** Opening Source data block **

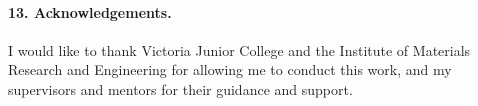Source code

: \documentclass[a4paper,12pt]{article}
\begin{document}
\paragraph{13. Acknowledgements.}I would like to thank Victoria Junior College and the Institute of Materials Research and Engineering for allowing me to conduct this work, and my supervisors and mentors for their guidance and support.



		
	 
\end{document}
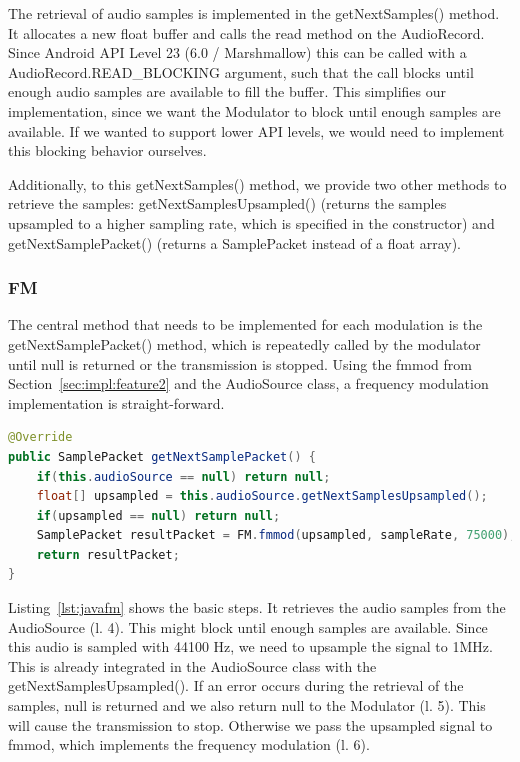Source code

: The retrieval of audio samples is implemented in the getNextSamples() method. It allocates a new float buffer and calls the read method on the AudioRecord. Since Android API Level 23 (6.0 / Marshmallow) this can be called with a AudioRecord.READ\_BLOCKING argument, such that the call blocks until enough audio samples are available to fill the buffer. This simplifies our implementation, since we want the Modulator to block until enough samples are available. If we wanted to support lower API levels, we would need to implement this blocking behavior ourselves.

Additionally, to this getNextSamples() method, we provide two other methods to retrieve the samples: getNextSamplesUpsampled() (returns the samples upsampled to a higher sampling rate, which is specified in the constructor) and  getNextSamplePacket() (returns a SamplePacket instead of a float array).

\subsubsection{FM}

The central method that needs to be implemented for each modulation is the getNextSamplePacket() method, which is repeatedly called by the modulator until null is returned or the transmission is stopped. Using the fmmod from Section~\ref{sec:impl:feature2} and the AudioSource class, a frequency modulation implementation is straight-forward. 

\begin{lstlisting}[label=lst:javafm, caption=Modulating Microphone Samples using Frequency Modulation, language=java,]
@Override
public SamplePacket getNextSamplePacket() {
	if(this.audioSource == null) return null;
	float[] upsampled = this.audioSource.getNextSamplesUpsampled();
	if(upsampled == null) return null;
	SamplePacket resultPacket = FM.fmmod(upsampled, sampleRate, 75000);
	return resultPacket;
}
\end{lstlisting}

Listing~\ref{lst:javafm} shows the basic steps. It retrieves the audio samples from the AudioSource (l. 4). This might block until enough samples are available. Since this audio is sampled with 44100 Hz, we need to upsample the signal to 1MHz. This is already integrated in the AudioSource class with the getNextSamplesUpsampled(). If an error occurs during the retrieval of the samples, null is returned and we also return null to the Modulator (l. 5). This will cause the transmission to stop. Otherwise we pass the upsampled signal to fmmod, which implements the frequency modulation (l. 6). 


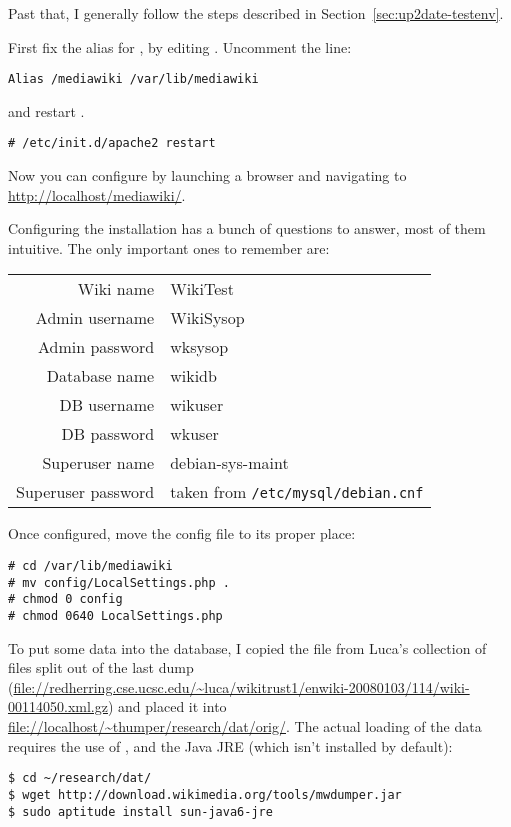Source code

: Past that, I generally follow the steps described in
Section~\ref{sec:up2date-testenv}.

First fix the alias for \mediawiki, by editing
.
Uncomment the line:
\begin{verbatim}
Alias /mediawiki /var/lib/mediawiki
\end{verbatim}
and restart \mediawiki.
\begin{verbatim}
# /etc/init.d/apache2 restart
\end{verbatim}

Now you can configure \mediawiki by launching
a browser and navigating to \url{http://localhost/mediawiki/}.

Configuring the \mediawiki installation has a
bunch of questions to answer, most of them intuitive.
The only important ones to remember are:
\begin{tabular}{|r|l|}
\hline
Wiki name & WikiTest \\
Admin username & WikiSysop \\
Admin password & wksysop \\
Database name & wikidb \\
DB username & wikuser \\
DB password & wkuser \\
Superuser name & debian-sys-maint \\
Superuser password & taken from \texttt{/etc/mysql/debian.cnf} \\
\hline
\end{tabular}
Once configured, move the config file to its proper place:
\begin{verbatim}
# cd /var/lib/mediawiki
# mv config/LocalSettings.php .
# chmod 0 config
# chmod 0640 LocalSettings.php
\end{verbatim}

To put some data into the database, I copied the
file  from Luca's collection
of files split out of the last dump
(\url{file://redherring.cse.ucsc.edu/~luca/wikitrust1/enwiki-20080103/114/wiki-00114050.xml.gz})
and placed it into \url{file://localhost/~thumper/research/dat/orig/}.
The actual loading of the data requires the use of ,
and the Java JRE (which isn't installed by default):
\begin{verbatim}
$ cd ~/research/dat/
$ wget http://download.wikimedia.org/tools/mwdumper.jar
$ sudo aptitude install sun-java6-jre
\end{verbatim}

** Closing Source data block **

• **Assignment**
Answer with one number only: how many lines of the entries above include the word "http"?

• **Response to this exercise**
2